Apart from the images, output the data below exactly.
*** RECORDS TO USE
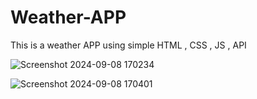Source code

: # Weather-APP

This is a weather APP using simple HTML , CSS , JS , API

![Screenshot 2024-09-08 170234](https://github.com/user-attachments/assets/41889dbe-e5ff-4728-b774-d74d86244d58)


![Screenshot 2024-09-08 170401](https://github.com/user-attachments/assets/4fbf21e4-68bb-454e-8a9e-92be4ffa7cd4)
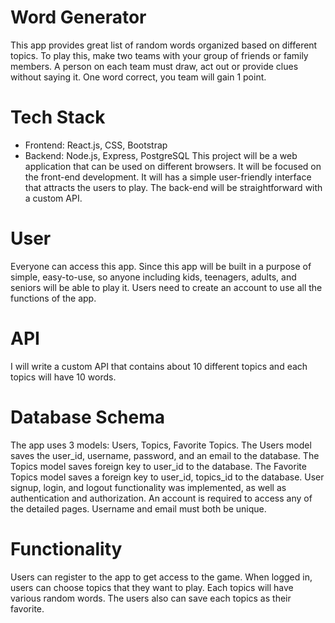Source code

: # Word Generator
 This app provides great list of random words organized based on different topics. To play this, make two teams with your group of friends or family members. A person on each team must draw, act out or provide clues without saying it. One word correct, you team will gain 1 point.

# Tech Stack
- Frontend: React.js, CSS, Bootstrap
- Backend: Node.js, Express, PostgreSQL
  This project will be a web application that can be used on different browsers. It will be focused on the front-end development. It will has a simple user-friendly interface that attracts the users to play. The back-end will be straightforward with a custom API.

# User
 Everyone can access this app. Since this app will be built in a purpose of simple, easy-to-use, so anyone including kids, teenagers, adults, and seniors will be able to play it. Users need to create an account to use all the functions of the app. 

# API
I will write a custom API that contains about 10 different topics and each topics will have 10 words.


# Database Schema
The app uses 3 models: Users, Topics, Favorite Topics. The Users model saves the user_id, username, password, and an email to the database. The Topics model saves foreign key to user_id to the database. The Favorite Topics model saves a foreign key to user_id, topics_id to the database. User signup, login, and logout functionality was implemented, as well as authentication and authorization. An account is required to access any of the detailed pages. Username and email must both be unique.

# Functionality
Users can register to the app to get access to the game. When logged in, users can choose topics that they want to play. Each topics will have various random words. The users also can save each topics as their favorite. 

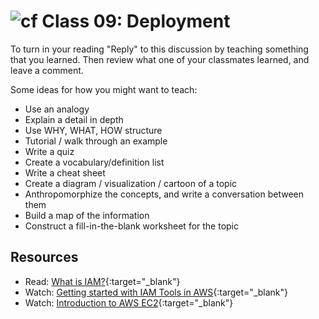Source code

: # ![cf](http://i.imgur.com/7v5ASc8.png) Class 09: Deployment

To turn in your reading "Reply" to this discussion by teaching something that you learned. Then review what one of your classmates learned, and leave a comment.

Some ideas for how you might want to teach:
- Use an analogy
- Explain a detail in depth
- Use WHY, WHAT, HOW structure
- Tutorial / walk through an example
- Write a quiz
- Create a vocabulary/definition list
- Write a cheat sheet
- Create a diagram / visualization / cartoon of a topic
- Anthropomorphize the concepts, and write a conversation between them
- Build a map of the information
- Construct a fill-in-the-blank worksheet for the topic

## Resources
- Read: [What is IAM?](https://docs.aws.amazon.com/IAM/latest/UserGuide/introduction.html){:target="_blank"}
- Watch: [Getting started with IAM Tools in AWS](https://www.aws.training/learningobject/video?id=16484){:target="_blank"}
- Watch: [Introduction to AWS EC2](https://www.aws.training/learningobject/video?id=16382){:target="_blank"}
******
> _ANSWER TO THE PROBLEM_
Source code

: # Weather-APP

This is a weather APP using simple HTML , CSS , JS , API

![Screenshot 2024-09-08 170234](https://github.com/user-attachments/assets/41889dbe-e5ff-4728-b774-d74d86244d58)


![Screenshot 2024-09-08 170401](https://github.com/user-attachments/assets/4fbf21e4-68bb-454e-8a9e-92be4ffa7cd4)
Source code

: # Word Generator
 This app provides great list of random words organized based on different topics. To play this, make two teams with your group of friends or family members. A person on each team must draw, act out or provide clues without saying it. One word correct, you team will gain 1 point.

# Tech Stack
- Frontend: React.js, CSS, Bootstrap
- Backend: Node.js, Express, PostgreSQL
  This project will be a web application that can be used on different browsers. It will be focused on the front-end development. It will has a simple user-friendly interface that attracts the users to play. The back-end will be straightforward with a custom API.

# User
 Everyone can access this app. Since this app will be built in a purpose of simple, easy-to-use, so anyone including kids, teenagers, adults, and seniors will be able to play it. Users need to create an account to use all the functions of the app. 

# API
I will write a custom API that contains about 10 different topics and each topics will have 10 words.


# Database Schema
The app uses 3 models: Users, Topics, Favorite Topics. The Users model saves the user_id, username, password, and an email to the database. The Topics model saves foreign key to user_id to the database. The Favorite Topics model saves a foreign key to user_id, topics_id to the database. User signup, login, and logout functionality was implemented, as well as authentication and authorization. An account is required to access any of the detailed pages. Username and email must both be unique.

# Functionality
Users can register to the app to get access to the game. When logged in, users can choose topics that they want to play. Each topics will have various random words. The users also can save each topics as their favorite. 

Source code

: # ![cf](http://i.imgur.com/7v5ASc8.png) Class 09: Deployment

To turn in your reading "Reply" to this discussion by teaching something that you learned. Then review what one of your classmates learned, and leave a comment.

Some ideas for how you might want to teach:
- Use an analogy
- Explain a detail in depth
- Use WHY, WHAT, HOW structure
- Tutorial / walk through an example
- Write a quiz
- Create a vocabulary/definition list
- Write a cheat sheet
- Create a diagram / visualization / cartoon of a topic
- Anthropomorphize the concepts, and write a conversation between them
- Build a map of the information
- Construct a fill-in-the-blank worksheet for the topic

## Resources
- Read: [What is IAM?](https://docs.aws.amazon.com/IAM/latest/UserGuide/introduction.html){:target="_blank"}
- Watch: [Getting started with IAM Tools in AWS](https://www.aws.training/learningobject/video?id=16484){:target="_blank"}
- Watch: [Introduction to AWS EC2](https://www.aws.training/learningobject/video?id=16382){:target="_blank"}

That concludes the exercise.